This is joyous news. Even more joyous when you consider that this is only the beginning. 

The moon is only a stepping stone to future planetary destinations. Once queers land on the moon, a whole universe of opportunities will open up to the LGBTQ+ community. That being said though, there is really only one planet that gay astronauts aspire to get to. Ur-anus. 

This depiction of a Pride Flag on the moon makes me hope that the Iranians develop a space program at warp speed and get to the moon first. Or perhaps the Palestinians. If we want them to get to the moon in a hurry all we need to do is establish an Israeli settlement there first.   

If a Pride Flag is planted on the moon, I expect that will be planted by a Drag Queen in the Marines. If that is the case, a statue will be made of the epic event and it will supplant the existing one that celebrates the raising of the stars and stripes on Iwo Jima. Just imagine. One Drag Queen and five kids in his platoon forever in bronze. The new statue will rectify the misimpression that that the marines raised the flag on Mount Suribachi. This time the Drag Queen marine will be following the order to mount Suribachi. 

The only question that remains to be answered  is whether NASA can find a place for a white CIS-male in the mission. Just  one. A token gesture. I mean, if the mission fails, someone has to take the fall. It will be a challenging task, because if all 65 gender orientations in the LGBTQ+ rainbow are to be represented on board, it will exceed the carrying capacity of the space ship.  

The only option then would be to ensure that at least half of the crew are gender-fluid. This would not be a novel approach. Coaches of Olympic hockey teams follow the same principle when the select players for the  team.

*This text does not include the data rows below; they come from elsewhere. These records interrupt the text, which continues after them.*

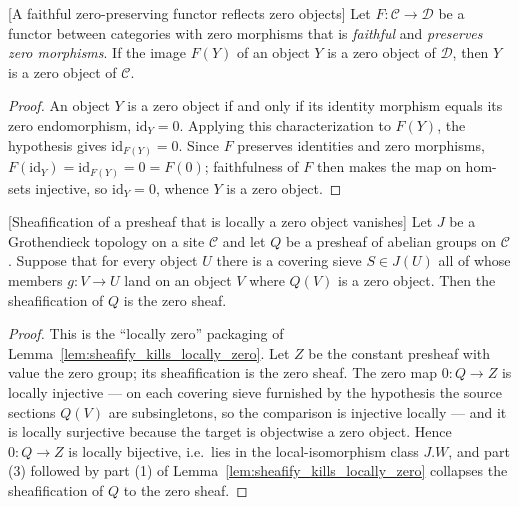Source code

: \begin{lemma}

[A faithful zero-preserving functor reflects zero objects]
  \label{lem:isZero_of_faithful_preservesZeroMorphisms}
  Let \(F : \mathcal{C} \to \mathcal{D}\) be a functor between categories with zero
  morphisms that is \emph{faithful} and \emph{preserves zero morphisms}. If the image
  \(F(Y)\) of an object \(Y\) is a zero object of \(\mathcal{D}\), then \(Y\) is a zero
  object of \(\mathcal{C}\).
\end{lemma}
\begin{proof}

  An object \(Y\) is a zero object if and only if its identity morphism equals its zero
  endomorphism, \(\mathrm{id}_Y = 0\). Applying this characterization to \(F(Y)\), the
  hypothesis gives \(\mathrm{id}_{F(Y)} = 0\). Since \(F\) preserves identities and zero
  morphisms, \(F(\mathrm{id}_Y) = \mathrm{id}_{F(Y)} = 0 = F(0)\); faithfulness of \(F\)
  then makes the map on hom-sets injective, so \(\mathrm{id}_Y = 0\), whence \(Y\) is a
  zero object.
\end{proof}

\begin{lemma}

[Sheafification of a presheaf that is locally a zero object vanishes]
  \label{lem:isZero_presheafToSheaf_of_locally_isZero}
  Let \(J\) be a Grothendieck topology on a site \(\mathcal{C}\) and let \(Q\) be a
  presheaf of abelian groups on \(\mathcal{C}\). Suppose that for every object \(U\) there
  is a covering sieve \(S \in J(U)\) all of whose members \(g : V \to U\) land on an object
  \(V\) where \(Q(V)\) is a zero object. Then the sheafification of \(Q\) is the zero
  sheaf.
\end{lemma}
\begin{proof}
  This is the ``locally zero'' packaging of
  Lemma~\ref{lem:sheafify_kills_locally_zero}. Let \(Z\) be the constant presheaf with
  value the zero group; its sheafification is the zero sheaf. The zero map \(0 : Q \to Z\)
  is locally injective --- on each covering sieve furnished by the hypothesis the source
  sections \(Q(V)\) are subsingletons, so the comparison is injective locally --- and it
  is locally surjective because the target is objectwise a zero object. Hence
  \(0 : Q \to Z\) is locally bijective, i.e.\ lies in the local-isomorphism class
  \(J.W\), and part (3) followed by part (1) of
  Lemma~\ref{lem:sheafify_kills_locally_zero} collapses the sheafification of \(Q\) to the
  zero sheaf.
\end{proof}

A certain portion of the roster must consist of players would can play different roles so that injured players can be easily replaced. If one astronaut goes down, another must be there to stand up in his face. 

Crew must be flexible. They must be able to bend in any direction when the occasion calls for it. They must be equally at home with being men, trans-men, women, trans-women, goats, horses or gold fish. And though floor space is at a premium, room must be found for  groveling politicians ready to affirm their newfound identities, plus linguists who can coin new pronouns at the speed of light to ensure that no one is misgendered. Hurt feelings can be fatal to any mission, and outer space is cruelly unforgiving.     

If this reasonable accommodation seems unreasonable, it is a price that needs to be paid. Diversity is always an asset. It’s what makes nations vibrant, interesting and dysfunctional. Failed states swear by it. Canada for example. 

Speaking of Canada, space enthusiasts were excited to learn that Canadarm “3” will offer a small, more dexterous arm to grope for mission-critical material at close quarters. I was reputedly designed by a retired female news reporter who was inspired by a close encounter of the unwanted kind with Justin Trudeau 23 years ago.